=== Section Start ===

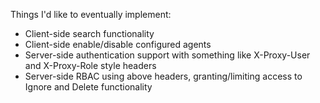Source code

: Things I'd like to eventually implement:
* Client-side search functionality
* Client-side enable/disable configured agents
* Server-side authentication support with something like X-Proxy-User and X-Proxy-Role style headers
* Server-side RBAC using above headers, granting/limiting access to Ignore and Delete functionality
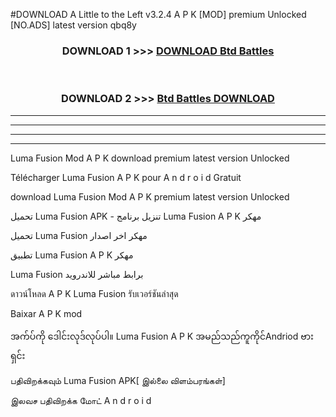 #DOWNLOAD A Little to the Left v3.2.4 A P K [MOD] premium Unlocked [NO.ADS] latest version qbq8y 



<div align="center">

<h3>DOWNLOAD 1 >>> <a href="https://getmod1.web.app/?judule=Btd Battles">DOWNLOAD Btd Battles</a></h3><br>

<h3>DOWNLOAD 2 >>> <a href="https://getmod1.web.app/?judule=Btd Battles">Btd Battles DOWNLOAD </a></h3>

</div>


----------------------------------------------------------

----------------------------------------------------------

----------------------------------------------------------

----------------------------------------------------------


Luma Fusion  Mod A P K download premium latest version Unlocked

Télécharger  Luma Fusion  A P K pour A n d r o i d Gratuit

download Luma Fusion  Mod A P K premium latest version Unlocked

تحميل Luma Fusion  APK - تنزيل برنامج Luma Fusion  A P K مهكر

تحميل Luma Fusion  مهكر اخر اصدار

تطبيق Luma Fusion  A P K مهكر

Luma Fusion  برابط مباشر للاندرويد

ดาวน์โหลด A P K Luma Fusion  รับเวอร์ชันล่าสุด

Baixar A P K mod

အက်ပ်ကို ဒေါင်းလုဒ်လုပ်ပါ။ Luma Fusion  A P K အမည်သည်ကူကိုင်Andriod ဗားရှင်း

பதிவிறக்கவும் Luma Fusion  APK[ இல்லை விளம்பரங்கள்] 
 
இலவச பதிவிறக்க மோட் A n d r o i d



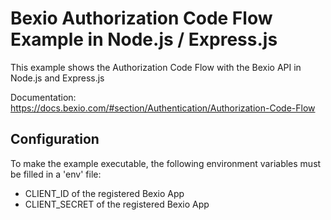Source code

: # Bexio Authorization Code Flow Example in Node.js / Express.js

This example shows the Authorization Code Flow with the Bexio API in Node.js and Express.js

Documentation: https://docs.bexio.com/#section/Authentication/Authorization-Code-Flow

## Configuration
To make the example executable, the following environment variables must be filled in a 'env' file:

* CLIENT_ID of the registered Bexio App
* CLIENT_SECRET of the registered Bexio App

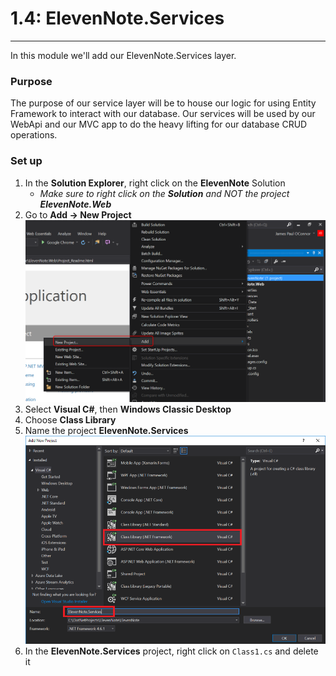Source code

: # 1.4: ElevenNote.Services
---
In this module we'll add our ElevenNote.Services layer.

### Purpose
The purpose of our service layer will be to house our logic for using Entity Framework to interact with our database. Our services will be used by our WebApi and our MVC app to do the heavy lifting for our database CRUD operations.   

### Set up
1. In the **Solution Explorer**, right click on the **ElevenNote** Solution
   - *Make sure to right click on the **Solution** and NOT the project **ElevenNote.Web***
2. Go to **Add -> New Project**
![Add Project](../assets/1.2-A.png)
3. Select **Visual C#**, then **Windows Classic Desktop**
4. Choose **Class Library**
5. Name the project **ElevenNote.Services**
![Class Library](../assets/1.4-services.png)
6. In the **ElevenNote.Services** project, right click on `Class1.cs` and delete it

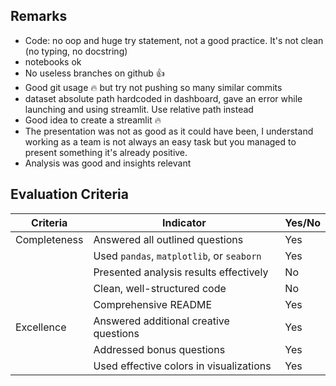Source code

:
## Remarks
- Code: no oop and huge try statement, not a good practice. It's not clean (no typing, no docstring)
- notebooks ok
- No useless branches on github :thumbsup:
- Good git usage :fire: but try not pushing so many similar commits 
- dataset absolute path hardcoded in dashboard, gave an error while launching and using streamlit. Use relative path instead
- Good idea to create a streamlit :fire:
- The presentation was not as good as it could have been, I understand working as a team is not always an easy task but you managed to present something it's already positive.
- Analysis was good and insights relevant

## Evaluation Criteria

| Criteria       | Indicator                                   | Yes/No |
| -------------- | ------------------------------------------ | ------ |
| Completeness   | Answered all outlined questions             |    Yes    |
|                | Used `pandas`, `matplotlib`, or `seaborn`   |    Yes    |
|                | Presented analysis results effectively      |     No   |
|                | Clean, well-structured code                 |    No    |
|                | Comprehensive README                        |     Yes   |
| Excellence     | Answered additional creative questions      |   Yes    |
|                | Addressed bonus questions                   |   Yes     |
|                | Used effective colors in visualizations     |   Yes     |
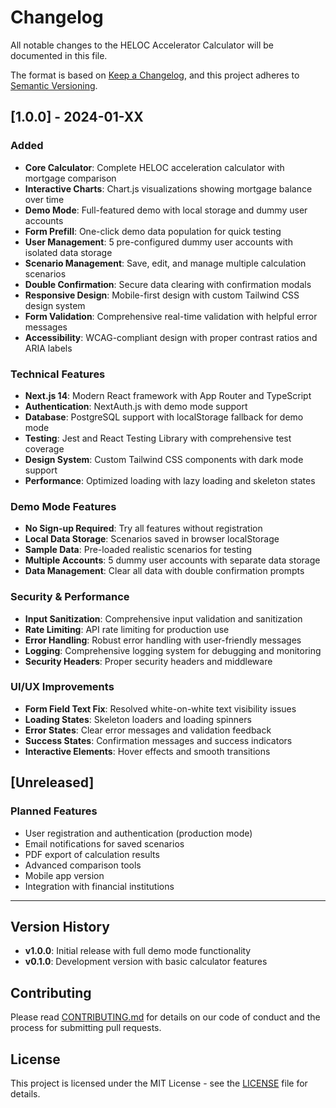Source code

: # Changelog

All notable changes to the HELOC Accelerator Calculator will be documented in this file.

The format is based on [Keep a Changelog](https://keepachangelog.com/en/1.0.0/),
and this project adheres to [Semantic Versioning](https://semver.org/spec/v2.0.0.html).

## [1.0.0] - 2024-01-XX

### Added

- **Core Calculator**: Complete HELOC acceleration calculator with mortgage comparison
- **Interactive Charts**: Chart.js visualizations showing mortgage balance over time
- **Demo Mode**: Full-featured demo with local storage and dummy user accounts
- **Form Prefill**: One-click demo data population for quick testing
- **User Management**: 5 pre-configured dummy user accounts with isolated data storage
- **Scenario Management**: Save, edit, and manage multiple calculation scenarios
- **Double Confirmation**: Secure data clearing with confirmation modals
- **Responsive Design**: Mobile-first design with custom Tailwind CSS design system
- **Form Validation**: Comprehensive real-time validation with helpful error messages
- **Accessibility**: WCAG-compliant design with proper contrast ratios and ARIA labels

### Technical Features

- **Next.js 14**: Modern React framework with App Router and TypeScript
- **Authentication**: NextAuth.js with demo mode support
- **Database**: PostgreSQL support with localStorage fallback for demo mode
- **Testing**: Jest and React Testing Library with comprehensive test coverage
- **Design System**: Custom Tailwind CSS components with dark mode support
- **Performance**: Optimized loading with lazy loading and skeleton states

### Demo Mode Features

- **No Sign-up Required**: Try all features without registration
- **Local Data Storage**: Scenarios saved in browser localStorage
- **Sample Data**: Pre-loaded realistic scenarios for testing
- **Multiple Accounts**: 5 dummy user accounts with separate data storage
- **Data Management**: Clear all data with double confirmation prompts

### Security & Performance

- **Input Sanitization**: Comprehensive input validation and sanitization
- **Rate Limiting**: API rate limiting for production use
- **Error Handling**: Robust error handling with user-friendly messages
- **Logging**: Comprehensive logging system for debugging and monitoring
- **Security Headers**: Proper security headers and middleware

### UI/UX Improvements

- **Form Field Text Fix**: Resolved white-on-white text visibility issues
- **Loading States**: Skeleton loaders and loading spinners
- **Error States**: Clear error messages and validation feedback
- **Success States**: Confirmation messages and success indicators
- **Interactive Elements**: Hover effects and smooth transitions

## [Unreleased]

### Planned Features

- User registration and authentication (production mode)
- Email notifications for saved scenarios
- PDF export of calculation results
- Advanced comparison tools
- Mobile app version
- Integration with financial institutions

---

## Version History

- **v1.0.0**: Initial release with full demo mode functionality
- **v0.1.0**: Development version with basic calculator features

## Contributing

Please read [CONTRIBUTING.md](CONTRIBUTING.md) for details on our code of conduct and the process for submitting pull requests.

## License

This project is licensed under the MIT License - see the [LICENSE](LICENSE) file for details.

=== Section End ===

■ What is needed: Review the preceding data and report every line that includes the string "file".

■ Task response:
To make the example executable, the following environment variables must be filled in a 'env' file:
All notable changes to the HELOC Accelerator Calculator will be documented in this file.
This project is licensed under the MIT License - see the [LICENSE](LICENSE) file for details.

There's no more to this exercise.